DATA TO PROCESS Start Marker

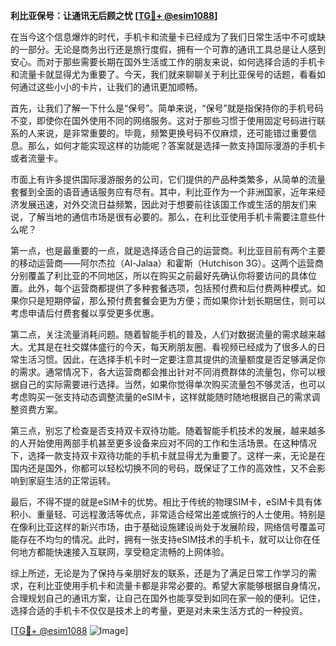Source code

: **利比亚保号：让通讯无后顾之忧 [[TG💪+ @esim1088](https://t.me/s/esim1088)]**

在当今这个信息爆炸的时代，手机卡和流量卡已经成为了我们日常生活中不可或缺的一部分。无论是商务出行还是旅行度假，拥有一个可靠的通讯工具总是让人感到安心。而对于那些需要长期在国外生活或工作的朋友来说，如何选择合适的手机卡和流量卡就显得尤为重要了。今天，我们就来聊聊关于利比亚保号的话题，看看如何通过这些小小的卡片，让我们的通讯更加顺畅。

首先，让我们了解一下什么是“保号”。简单来说，“保号”就是指保持你的手机号码不变，即使你在国外使用不同的网络服务。这对于那些习惯于使用固定号码进行联系的人来说，是非常重要的。毕竟，频繁更换号码不仅麻烦，还可能错过重要信息。那么，如何才能实现这样的功能呢？答案就是选择一款支持国际漫游的手机卡或者流量卡。

市面上有许多提供国际漫游服务的公司，它们提供的产品种类繁多，从简单的流量套餐到全面的语音通话服务应有尽有。其中，利比亚作为一个非洲国家，近年来经济发展迅速，对外交流日益频繁，因此对于想要前往该国工作或生活的朋友们来说，了解当地的通信市场是很有必要的。那么，在利比亚使用手机卡需要注意些什么呢？

第一点，也是最重要的一点，就是选择适合自己的运营商。利比亚目前有两个主要的移动运营商——阿尔杰拉（Al-Jalaa）和霍斯（Hutchison 3G）。这两个运营商分别覆盖了利比亚的不同地区，所以在购买之前最好先确认你将要访问的具体位置。此外，每个运营商都提供了多种套餐选项，包括预付费和后付费两种模式。如果你只是短期停留，那么预付费套餐会更为方便；而如果你计划长期居住，则可以考虑申请后付费套餐以享受更多优惠。

第二点，关注流量消耗问题。随着智能手机的普及，人们对数据流量的需求越来越大。尤其是在社交媒体盛行的今天，每天刷朋友圈、看视频已经成为了很多人的日常生活习惯。因此，在选择手机卡时一定要注意其提供的流量额度是否足够满足你的需求。通常情况下，各大运营商都会推出针对不同消费群体的流量包，你可以根据自己的实际需要进行选择。当然，如果你觉得单次购买流量包不够灵活，也可以考虑购买一张支持动态调整流量的eSIM卡，这样就能随时随地根据自己的需求调整资费方案。

第三点，别忘了检查是否支持双卡双待功能。随着智能手机技术的发展，越来越多的人开始使用两部手机甚至更多设备来应对不同的工作和生活场景。在这种情况下，选择一款支持双卡双待功能的手机卡就显得尤为重要了。这样一来，无论是在国内还是国外，你都可以轻松切换不同的号码，既保证了工作的高效性，又不会影响到家庭生活的正常运转。

最后，不得不提的就是eSIM卡的优势。相比于传统的物理SIM卡，eSIM卡具有体积小、重量轻、可远程激活等优点，非常适合经常出差或旅行的人士使用。特别是在像利比亚这样的新兴市场，由于基础设施建设尚处于发展阶段，网络信号覆盖可能存在不均匀的情况。此时，拥有一张支持eSIM技术的手机卡，就可以让你在任何地方都能快速接入互联网，享受稳定流畅的上网体验。

综上所述，无论是为了保持与亲朋好友的联系，还是为了满足日常工作学习的需求，在利比亚使用手机卡和流量卡都是非常必要的。希望大家能够根据自身情况，合理规划自己的通讯方案，让自己在国外也能享受到如同在家一般的便利。记住，选择合适的手机卡不仅仅是技术上的考量，更是对未来生活方式的一种投资。

[[TG💪+ @esim1088](https://t.me/s/esim1088) ![Image](https://i.postimg.cc/4NQfJmqS/Snipaste-2025-05-13-00-14-12.png)]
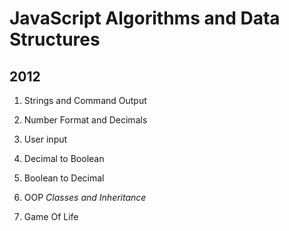 JavaScript Algorithms and Data Structures
========================================
2012
---

1. Strings and Command Output

2. Number Format and Decimals

3. User input

4. Decimal to Boolean

5. Boolean to Decimal

7. OOP *Classes and Inheritance*

8. Game Of Life
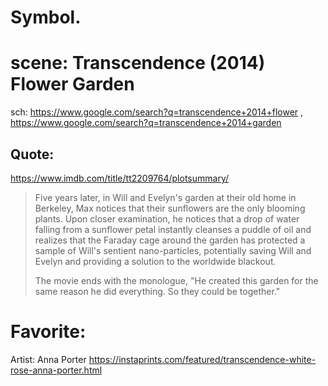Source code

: # Symbol.
# scene: Transcendence (2014) Flower Garden
sch: https://www.google.com/search?q=transcendence+2014+flower , https://www.google.com/search?q=transcendence+2014+garden

## Quote:
https://www.imdb.com/title/tt2209764/plotsummary/

>Five years later, in Will and Evelyn's garden at their old home in Berkeley, Max notices that their sunflowers are the only blooming plants. Upon closer examination, he notices that a drop of water falling from a sunflower petal instantly cleanses a puddle of oil and realizes that the Faraday cage around the garden has protected a sample of Will's sentient nano-particles, potentially saving Will and Evelyn and providing a solution to the worldwide blackout.
>
>The movie ends with the monologue, "He created this garden for the same reason he did everything. So they could be together."

# Favorite:
Artist: Anna Porter https://instaprints.com/featured/transcendence-white-rose-anna-porter.html
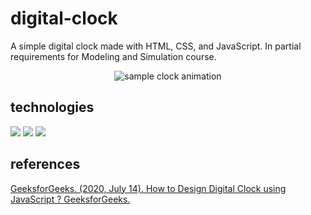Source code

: # digital-clock
A simple digital clock made with HTML, CSS, and JavaScript. In partial requirements for Modeling and Simulation course.

<p align="center"><img src="https://i.imgur.com/jZf8HPY.gif" alt="sample clock animation" /></p>

## technologies
<p align="left">
<img src="https://img.shields.io/badge/HTML5-E34F26?style=for-the-badge&logo=html5&logoColor=white" />
<img src="https://img.shields.io/badge/CSS3-1572B6?style=for-the-badge&logo=css3&logoColor=white" />
<img src="https://img.shields.io/badge/JavaScript-F7DF1E?style=for-the-badge&logo=JavaScript&logoColor=333" />
</p>

## references
[GeeksforGeeks. (2020, July 14). How to Design Digital Clock using JavaScript ? GeeksforGeeks.](https://www.geeksforgeeks.org/how-to-design-digital-clock-using-javascript/)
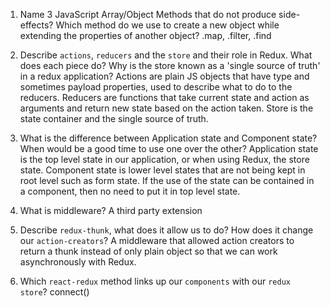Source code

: 1.  Name 3 JavaScript Array/Object Methods that do not produce side-effects? Which method do we use to create a new object while extending the properties of another object?
  .map, .filter, .find

2.  Describe `actions`, `reducers` and the `store` and their role in Redux. What does each piece do? Why is the store known as a 'single source of truth' in a redux application?
  Actions are plain JS objects that have type and sometimes payload properties, used to describe what to do to the reducers.
  Reducers are functions that take current state and action as arguments and return new state based on the action taken.
  Store is the state container and the single source of truth.

3.  What is the difference between Application state and Component state? When would be a good time to use one over the other?
  Application state is the top level state in our application, or when using Redux, the store state. Component state is lower level states that are not being kept in root level such as form state. If the use of the state can be contained in a component, then no need to put it in top level state. 

4.  What is middleware?
  A third party extension

5.  Describe `redux-thunk`, what does it allow us to do? How does it change our `action-creators`?
  A middleware that allowed action creators to return a thunk instead of only plain object so that we can work asynchronously with Redux.

6.  Which `react-redux` method links up our `components` with our `redux store`?
  connect()

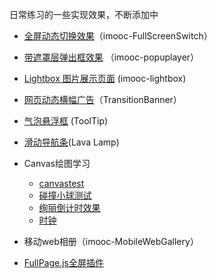 ﻿日常练习的一些实现效果，不断添加中


*  [全屏动态切换效果](http://fengli632.github.io/effectLibrary/FullScreenSwitch)（imooc-FullScreenSwitch）

*  [带遮罩层弹出框效果](http://fengli632.github.io/effectLibrary/popuplayer) （imooc-popuplayer）

*  [Lightbox 图片展示页面](http://fengli632.github.io/effectLibrary/Lightbox) (imooc-lightbox)

*  [网页动态横幅广告](http://fengli632.github.io/effectLibrary/TransitionBanner)（TransitionBanner）

*  [气泡悬浮框](http://fengli632.github.io/effectLibrary/ToolTip) (ToolTip)

*  [滑动导航条](http://fengli632.github.io/effectLibrary/LavaLamp)(Lava Lamp)

*  Canvas绘图学习
    * [canvastest](http://fengli632.github.io/effectLibrary/canvas/test.html)
    * [碰撞小球测试](http://fengli632.github.io/effectLibrary/canvas/ball.html)
    * [绚丽倒计时效果](http://fengli632.github.io/effectLibrary/canvas/countdown.html)
    * [时钟](http://fengli632.github.io/effectLibrary/canvas/clock.html)

*  移动web相册（imooc-MobileWebGallery）

*  [FullPage.js全屏插件](http://fengli632.github.io/effectLibrary/FullPagejs)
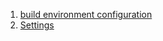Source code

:  1. [build environment configuration](https://docs.gradle.org/current/userguide/build_environment.html)
 2. [Settings](https://docs.gradle.org/current/dsl/org.gradle.api.initialization.Settings.html)
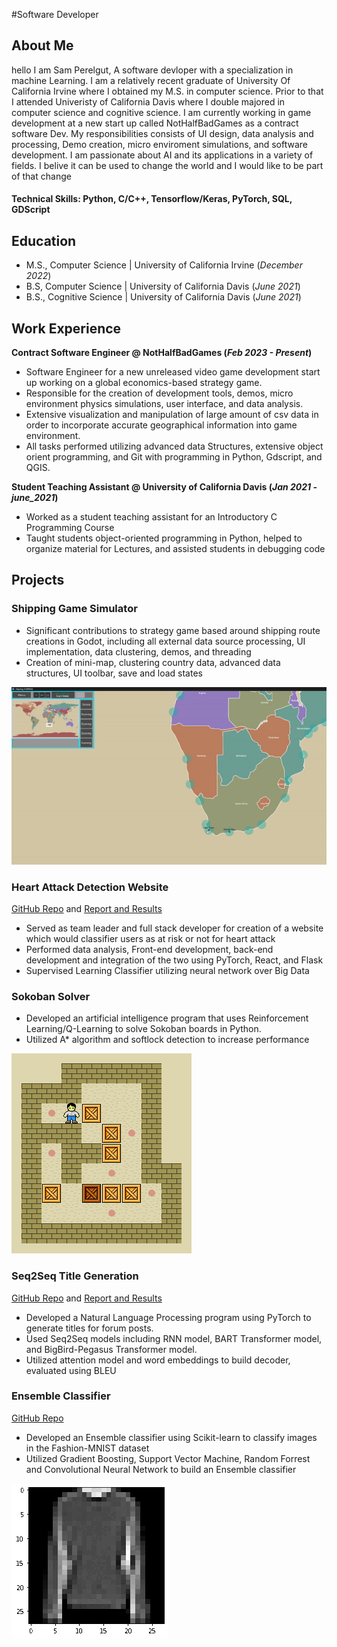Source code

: #Software Developer

## About Me
  hello I am Sam Perelgut, A software devloper with a specialization in machine Learning. I am a relatively recent graduate of University Of California Irvine where I obtained my M.S. in computer science. Prior to that I attended Univeristy of California Davis where I double majored in computer science and cognitive science. I am currently working in game development at a new start up called NotHalfBadGames as a contract software Dev. My responsibilities consists of UI design, data analysis and processing, Demo creation, micro enviroment simulations, and software development. I am passionate about AI and its applications in a variety of fields. I belive it can be used to change the world and I would like to be part of that change 
  
#### Technical Skills: Python, C/C++, Tensorflow/Keras, PyTorch, SQL, GDScript

## Education
- M.S., Computer Science | University of California Irvine (_December 2022_)								       		
- B.S, Computer Science | University of California Davis (_June 2021_)	 			        		
- B.S., Cognitive Science | University of California Davis (_June 2021_)

## Work Experience
**Contract Software Engineer @ NotHalfBadGames (_Feb 2023 - Present_)**
- Software Engineer for a new unreleased video game development start up working on a global economics-based strategy game.
- Responsible for the creation of development tools, demos, micro environment physics simulations, user interface, and data analysis.
- Extensive visualization and manipulation of large amount of csv data in order to incorporate accurate geographical information into game environment.
- All tasks performed utilizing advanced data Structures, extensive object orient programming, and Git with programming in Python, Gdscript, and QGIS.

**Student Teaching Assistant @ University of California Davis (_Jan 2021 - june_2021_)**
- Worked as a student teaching assistant for an Introductory C Programming Course
- Taught students object-oriented programming in Python, helped to organize material for Lectures, and assisted students in debugging code

## Projects
### Shipping Game Simulator
- Significant contributions to strategy game based around shipping route creations in Godot, including all external 
data source processing, UI implementation, data clustering, demos, and threading
- Creation of mini-map, clustering country data, advanced data structures, UI toolbar, save and load states

![Sokoban_animation](/assets/shipgif.gif)

### Heart Attack Detection Website
[GitHub Repo](https://github.com/sperelgut/HeartAttackDetection) and [Report and Results](https://github.com/sperelgut/sperelgut.github.io/blob/main/assets/ProjectReport.pdf)

- Served as team leader and full stack developer for creation of a website which would classifier users as at risk or 
not for heart attack
- Performed data analysis, Front-end development, back-end development and integration of the two using 
PyTorch, React, and Flask
- Supervised Learning Classifier utilizing neural network over Big Data



### Sokoban Solver

- Developed an artificial intelligence program that uses Reinforcement Learning/Q-Learning
to solve Sokoban boards in Python.
- Utilized A* algorithm and softlock detection to increase performance
  
![Sokoban_animation](/assets/Sokoban_ani.gif)

### Seq2Seq Title Generation
[GitHub Repo](https://github.com/sperelgut/CS272-Final-Project) and [Report and Results](https://github.com/sperelgut/sperelgut.github.io/blob/main/assets/CS272_Report-1.pdf)

- Developed a Natural Language Processing program using PyTorch to generate titles for forum posts.
- Used Seq2Seq models including RNN model, BART Transformer model, and BigBird-Pegasus Transformer 
model. 
- Utilized attention model and word embeddings to build decoder, evaluated using BLEU

### Ensemble Classifier 
[GitHub Repo](https://github.com/sperelgut/Fashion-Classifier)

- Developed an Ensemble classifier using Scikit-learn to classify images in the Fashion-MNIST dataset
- Utilized Gradient Boosting, Support Vector Machine, Random Forrest and Convolutional Neural Network
to build an Ensemble classifier

![Fashion convolution](/assets/eigenGif.gif)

DATA TO PROCESS End Marker

Only the lines above that include the word "Results" belong in the answer; copy each one.

[GitHub Repo](https://github.com/sperelgut/HeartAttackDetection) and [Report and Results](https://github.com/sperelgut/sperelgut.github.io/blob/main/assets/ProjectReport.pdf)
[GitHub Repo](https://github.com/sperelgut/CS272-Final-Project) and [Report and Results](https://github.com/sperelgut/sperelgut.github.io/blob/main/assets/CS272_Report-1.pdf)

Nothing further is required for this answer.